Stravinsky’s The Soldier’s Tale at the Wigmore Hall review ***

Isabelle Faust (violin), Wies de Boevé (double bass), Lorenzo Coppola (clarinet), Javier Zafra (bassoon), Reinhold Friedrich (trumpet), Jörgen van Rijen (trombone), Raymond Curfs (drums), Dominique Horwitz (narrator)

Wigmore Hall, 23rd December 2019

  • Bartok – Solo Violin Sonata BB124
  • Stravinsky – The Soldier’s Tale

Curious confection this. Cut off from Russian royalties on the ballets, Stravinsky was short of a few bob whilst living in Switzerland during WWI, especially with first wife Katya poorly, so he teamed up with the similarly impecunious writer Charles-Ferdinand Ramuz to create L’Histoire du Soldat, a small scale music-theatrical work, to be “read, played and danced” which would be cheap to stage and could be toured anywhere. The boys turned to a Russian tale of a soldier who goes AWOL and, Faust style, sells his soul to the devil. Plenty of contemporary resonance, and a suitable format, for the gruelling post war years.

IS had yet to hear a note of the jazz music emerging from the US but, armed with a few sheets of music brought to him by Ernst Ansermet, he resolved to incorporate the new rhythmic style into the score and to reflect its sound in his choice of instrumentation with a combination of high and low pitches from each family: violin and double bass, clarinet and bassoon, trumpet and trombone as well as a wide range of percussion. It’s not that jazzy but is definitely a precursor to all the bouncy, syncopated grooves that IS was to serve up in the next decade. It doesn’t do too much by way of variation however, reprising a few key themes, and, this being my first sustained listen, is a bit same-y, even with the shifts in time signatures.

And the spoken parts, especially here where there was no dancer to distract, tend to dominate. Which gave a lot of leeway to Dominique Horwitz, who narrated, as well as taking on the roles of soldier and devil. Now M. Horwitz is apparently a bit of an expert when it comes to this piece, as well as in the likes of Brecht, Weill and Brel. And his day job as actor means he throws himself into the character of the soldier, marching and jogging on the spot, brooding over his keepsakes, rescuing a princess and having run-ins with Beelzebub in his various guises. Whilst the text here was in English and M. Horwitz can cary a speech I wish I had actually had the story in front of me as I didn’t really find a way into it. And maybe M. Horowitz could have toned down the funny voices.
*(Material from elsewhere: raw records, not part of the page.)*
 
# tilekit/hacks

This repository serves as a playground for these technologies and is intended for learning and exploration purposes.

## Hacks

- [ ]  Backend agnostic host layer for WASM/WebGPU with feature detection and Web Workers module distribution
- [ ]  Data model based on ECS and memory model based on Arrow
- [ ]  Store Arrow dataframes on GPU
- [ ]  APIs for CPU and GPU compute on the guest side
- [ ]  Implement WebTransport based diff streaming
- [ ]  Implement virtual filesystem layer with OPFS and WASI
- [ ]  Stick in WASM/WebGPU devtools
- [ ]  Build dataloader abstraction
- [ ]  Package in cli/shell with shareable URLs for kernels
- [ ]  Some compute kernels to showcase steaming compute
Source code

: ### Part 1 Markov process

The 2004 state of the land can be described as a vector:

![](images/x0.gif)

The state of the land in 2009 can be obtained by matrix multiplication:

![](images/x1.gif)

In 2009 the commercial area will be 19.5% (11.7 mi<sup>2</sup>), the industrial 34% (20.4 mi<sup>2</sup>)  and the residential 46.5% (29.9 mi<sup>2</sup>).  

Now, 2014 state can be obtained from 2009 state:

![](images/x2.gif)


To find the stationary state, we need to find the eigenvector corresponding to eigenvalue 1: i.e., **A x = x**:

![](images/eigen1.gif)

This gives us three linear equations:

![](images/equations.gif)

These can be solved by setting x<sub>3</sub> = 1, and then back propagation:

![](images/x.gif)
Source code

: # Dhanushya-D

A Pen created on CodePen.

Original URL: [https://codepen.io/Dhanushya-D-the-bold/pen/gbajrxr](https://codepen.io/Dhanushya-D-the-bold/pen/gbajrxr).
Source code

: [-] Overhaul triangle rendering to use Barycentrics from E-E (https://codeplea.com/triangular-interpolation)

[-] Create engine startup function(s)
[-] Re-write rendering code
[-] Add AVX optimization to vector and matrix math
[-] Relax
Couldn’t fault the musician’s performances though. This, after all, was a crack team led by the amazing Isabelle Faust, as she showed again in her interpretation of Bela Bartok’s 1944 solo violin sonata. Written in the year before he died, ill and short of money, to a commission by Yehudi Menuhin, it isn’t, as you might have guessed, the easiest piece in the solo violin repertoire. Bartok and Menuhin took a bit of time to hit it off and YM was initially perturbed by the difficulty of the score, notably some fearsome double-stopping, but with familiarity and the implacability of BB when it came to any changes, eventually brought him round.

It kicks off with a Chaconne in homage to Bach’s writing fo solo violin, though here mediated through the prism of C20 modernism and BB’s beloved Hungarian folk tunes. The second movement is a thrillingly tricky fugue, with complex counterpoint, angular, jagged, with extreme dynamics, like the vey best of Bartok’s writing. The slow movement in contrast is serene, easy on the ear compared to what has gone before, before the rush of the Presto finale. Like most Bartok it takes a bit of listening too, and getting into the listening zone (when nothing else matters but the music) takes a bit longer than for my other favourite B’s, Bach, Beethoven and Britten. And just maybe it took Isabelle Faust just a little bit longer than normal to find her groove.